* What is required
Give back every record below precisely as written.

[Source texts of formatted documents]
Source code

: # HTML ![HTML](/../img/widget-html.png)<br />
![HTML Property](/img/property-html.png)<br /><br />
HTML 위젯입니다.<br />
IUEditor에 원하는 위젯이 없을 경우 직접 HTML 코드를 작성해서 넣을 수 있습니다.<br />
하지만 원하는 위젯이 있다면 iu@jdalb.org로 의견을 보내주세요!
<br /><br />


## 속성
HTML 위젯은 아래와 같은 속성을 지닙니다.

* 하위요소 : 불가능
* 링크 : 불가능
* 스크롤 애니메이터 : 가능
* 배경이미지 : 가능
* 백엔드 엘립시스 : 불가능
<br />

* Answer for the task
Source code

: # HTML ![HTML](/../img/widget-html.png)<br />
![HTML Property](/img/property-html.png)<br /><br />
HTML 위젯입니다.<br />
IUEditor에 원하는 위젯이 없을 경우 직접 HTML 코드를 작성해서 넣을 수 있습니다.<br />
하지만 원하는 위젯이 있다면 iu@jdalb.org로 의견을 보내주세요!
<br /><br />


## 속성
HTML 위젯은 아래와 같은 속성을 지닙니다.

* 하위요소 : 불가능
* 링크 : 불가능
* 스크롤 애니메이터 : 가능
* 배경이미지 : 가능
* 백엔드 엘립시스 : 불가능
<br />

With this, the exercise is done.